Data records:
* * *

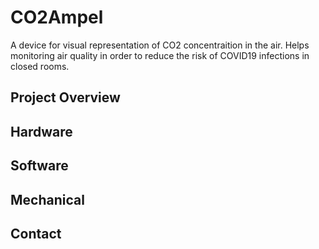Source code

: # CO2Ampel
A device for visual representation of  CO2 concentraition in the air. Helps monitoring air quality in order to reduce the risk of COVID19 infections in closed rooms.

## Project Overview



## Hardware


## Software


## Mechanical


## Contact
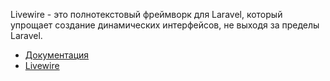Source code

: Livewire - это полнотекстовый фреймворк для Laravel, который упрощает создание динамических интерфейсов, 
не выходя за пределы Laravel.

[//]: # "materials"

- [Документация](https://laravel-livewire.com/)
- [Livewire](https://www.youtube.com/playlist?list=PLTucyHptHtTmr5m18mxq-3QIRcaU9SyDF)

[//]: # "/materials"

* * *

Work request:
When you copy the entries, keep every word exactly as it stands and drop any pictures.

Written reply:
Source code

: # CO2Ampel
A device for visual representation of  CO2 concentraition in the air. Helps monitoring air quality in order to reduce the risk of COVID19 infections in closed rooms.

## Project Overview



## Hardware


## Software


## Mechanical


## Contact
Source code

: Livewire - это полнотекстовый фреймворк для Laravel, который упрощает создание динамических интерфейсов, 
не выходя за пределы Laravel.

[//]: # "materials"

- [Документация](https://laravel-livewire.com/)
- [Livewire](https://www.youtube.com/playlist?list=PLTucyHptHtTmr5m18mxq-3QIRcaU9SyDF)

[//]: # "/materials"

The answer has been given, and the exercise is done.